On the road with Joseph Smith
Got an e-mail today from the Mormon Artists Group announcing a new book called On the Road With Joseph Smith. It is “Richard Lyman Bushman’s private account of the events surrounding the publication of his great work, Joseph Smith: Rough Stone Rolling,” and one of the excerpts was striking:
August 9, 2005
[In response to a Presbyterian critic’s query about believing scholarship]
I wish I could strike a responsive chord in Christians like you. We wonder why all Christians don’t understand that we believe in the Book of Mormon on the basis of a spiritual witness. It is very hard for a Mormon to believe that Christians accept the Bible because of the scholarly evidence confirming the historical accuracy of the work. Surely there are uneducated believers whose convictions are not rooted in academic knowledge. Isn’t there some kind of human, existential truth that resonates with one’s desires for goodness and divinity? And isn’t that ultimately why we read the Bible as a devotional work? We don’t have to read the latest issues of the journals to find out if the book is still true. We stick with it because we find God in its pages or inspiration, or comfort, or scope. That is what religion is about in my opinion, and it is why I believe the Book of Mormon. I can’t really evaluate all the scholarship all the time; while I am waiting for it to settle out I have to go on living. I need some good to hold on to and to lift me up day by day.
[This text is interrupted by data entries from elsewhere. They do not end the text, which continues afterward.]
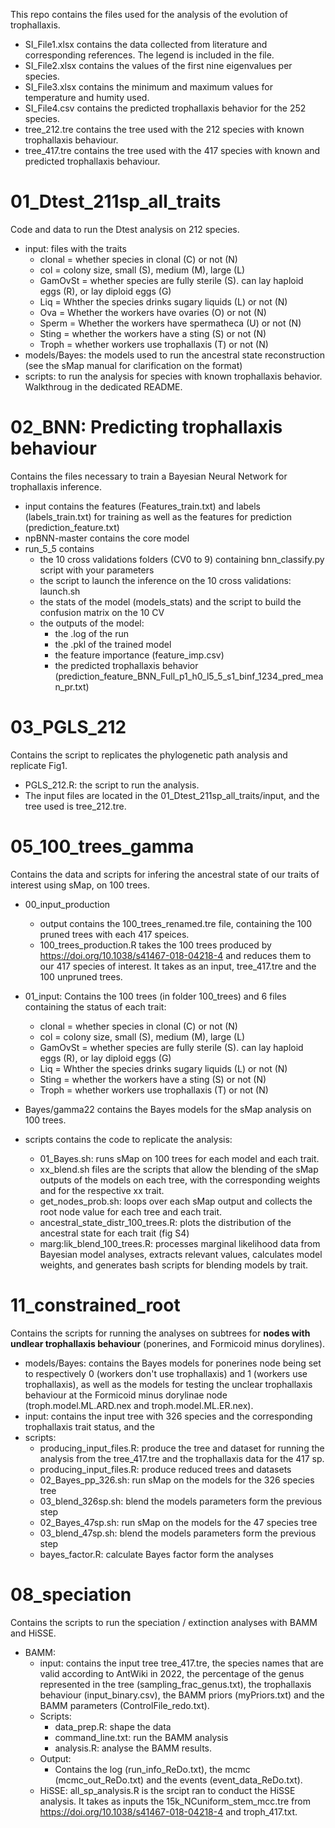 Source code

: This repo contains the files used for the analysis of the evolution of trophallaxis. 

- SI_File1.xlsx contains the data collected from literature and corresponding references. The legend is included in the file.
- SI_File2.xlsx contains the values of the first nine eigenvalues per species.
- SI_File3.xlsx contains the minimum and maximum values for temperature and humity used. 
- SI_File4.csv contains the predicted trophallaxis behavior for the 252 species.
- tree_212.tre contains the tree used with the 212 species with known trophallaxis behaviour.
- tree_417.tre contains the tree used with the 417 species with known and predicted trophallaxis behaviour. 

# 01_Dtest_211sp_all_traits
Code and data to run the Dtest analysis on 212 species.
  - input: files with the traits
    - clonal = whether species in clonal (C) or not (N)
    - col = colony size, small (S), medium (M), large (L)
    - GamOvSt = whether species are fully sterile (S). can lay haploid eggs (R), or lay diploid eggs (G)
    - Liq = Whther the species drinks sugary liquids (L) or not (N)
    - Ova = Whether the workers have ovaries (O) or not (N)
    - Sperm = Whether the workers have spermatheca (U) or not (N)
    - Sting = whether the workers have a sting (S) or not (N)
    - Troph = whether workers use trophallaxis (T) or not (N)
  - models/Bayes: the models used to run the ancestral state reconstruction (see the sMap manual for clarification on the format)
  - scripts: to run the analysis for species with known trophallaxis behavior. Walkthroug in the dedicated README.

# 02_BNN: Predicting trophallaxis behaviour
Contains the files necessary to train a Bayesian Neural Network for trophallaxis inference.
  - input contains the features (Features_train.txt) and labels (labels_train.txt) for training as well as the features for prediction (prediction_feature.txt)
  - npBNN-master contains the core model
  - run_5_5 contains
      - the 10 cross validations folders (CV0 to 9) containing bnn_classify.py script with your parameters
      - the script to launch the inference on the 10 cross validations: launch.sh
      - the stats of the model (models_stats) and the script to build the confusion matrix on the 10 CV
      - the outputs of the model:
          - the .log of the run
          - the .pkl of the trained model
          - the feature importance (feature_imp.csv)
          - the predicted trophallaxis behavior (prediction_feature_BNN_Full_p1_h0_l5_5_s1_binf_1234_pred_mean_pr.txt)

# 03_PGLS_212
Contains the script to replicates the phylogenetic path analysis and replicate Fig1. 
- PGLS_212.R: the script to run the analysis.
- The input files are located in the 01_Dtest_211sp_all_traits/input, and the tree used is tree_212.tre.

# 05_100_trees_gamma 
Contains the data and scripts for infering the ancestral state of our traits of interest using sMap, on 100 trees.

- 00_input_production
    - output contains the 100_trees_renamed.tre file, containing the 100 pruned trees with each 417 speices.
    - 100_trees_production.R takes the 100 trees produced by https://doi.org/10.1038/s41467-018-04218-4 and reduces them to our 417 species of interest. It takes as an input, tree_417.tre and the 100 unpruned trees.

- 01_input: Contains the 100 trees (in folder 100_trees) and 6 files containing the status of each trait:
    - clonal = whether species in clonal (C) or not (N)
    - col = colony size, small (S), medium (M), large (L)
    - GamOvSt = whether species are fully sterile (S). can lay haploid eggs (R), or lay diploid eggs (G)
    - Liq = Whther the species drinks sugary liquids (L) or not (N)
    - Sting = whether the workers have a sting (S) or not (N)
    - Troph = whether workers use trophallaxis (T) or not (N)

- Bayes/gamma22 contains the Bayes models for the sMap analysis on 100 trees.

- scripts contains the code to replicate the analysis:
    - 01_Bayes.sh: runs sMap on 100 trees for each model and each trait.
    - xx_blend.sh files are the scripts that allow the blending of the sMap outputs of the models on each tree, with the corresponding weights and for the respective xx trait. 
    - get_nodes_prob.sh: loops over each sMap output and collects the root node value for each tree and each trait.
    - ancestral_state_distr_100_trees.R: plots the distribution of the ancestral state for each trait (fig S4)
    - marg:lik_blend_100_trees.R: processes marginal likelihood data from Bayesian model analyses, extracts relevant values, calculates model weights, and generates bash scripts for blending models by trait.

      
# 11_constrained_root 
Contains the scripts for running the analyses on subtrees for **nodes with undlear trophallaxis behaviour** (ponerines, and Formicoid minus dorylines).
  - models/Bayes: contains the Bayes models for ponerines node being set to respectively 0 (workers don't use trophallaxis) and 1 (workers use trophallaxis), as well as the models for testing the unclear trophallaxis behaviour at the Formicoid minus dorylinae node (troph.model.ML.ARD.nex and troph.model.ML.ER.nex).
  - input: contains the input tree with 326 species and the corresponding trophallaxis trait status, and the 
  - scripts:
    - producing_input_files.R: produce the tree and dataset for running the analysis from the tree_417.tre and the trophallaxis data for the 417 sp. 
    - producing_input_files.R: produce reduced trees and datasets
    - 02_Bayes_pp_326.sh: run sMap on the models for the 326 species tree
    - 03_blend_326sp.sh: blend the models parameters form the previous step
    - 02_Bayes_47sp.sh: run sMap on the models for the 47 species tree
    - 03_blend_47sp.sh: blend the models parameters form the previous step
    - bayes_factor.R: calculate Bayes factor form the analyses

# 08_speciation 
Contains the scripts to run the speciation / extinction analyses with BAMM and HiSSE.
  - BAMM:
      - input: contains the input tree tree_417.tre, the species names that are valid according to AntWiki in 2022, the percentage of the genus represented in the tree (sampling_frac_genus.txt), the trophallaxis behaviour (input_binary.csv), the BAMM priors (myPriors.txt) and the BAMM parameters (ControlFile_redo.txt).
      - Scripts:
          - data_prep.R: shape the data
          - command_line.txt: run the BAMM analysis
          - analysis.R: analyse the BAMM results.
      - Output:
          - Contains the log (run_info_ReDo.txt), the mcmc (mcmc_out_ReDo.txt) and the events (event_data_ReDo.txt).
    - HiSSE: all_sp_analysis.R is the srcipt ran to conduct the HiSSE analysis. It takes as inputs the 15k_NCuniform_stem_mcc.tre from https://doi.org/10.1038/s41467-018-04218-4 and troph_417.txt.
The Book of Mormon inspires me, and so I hold on. Reason is too frail to base a life on. You can be whipped about by all the authorities with no genuine basis for deciding for yourself. I think it is far better to go where goodness lies.
I keep thinking other Christians are in a similar position but they don’t agree. They keep insisting their beliefs are based on reason and evidence. I can’t buy that — the resurrection as rational fact? And so I am frankly as perplexed about Christian belief as you are about Mormons. Educated Christians claim to base their belief on reason when I thought faith was the teaching of the scriptures. You hear the Good Shepherd’s voice, and you follow it.
I guess we could go on and on. I hope I am telling you the truth about myself. The fact is I am a believer and I can’t help myself. I couldn’t possibly give it up; it is too delicious.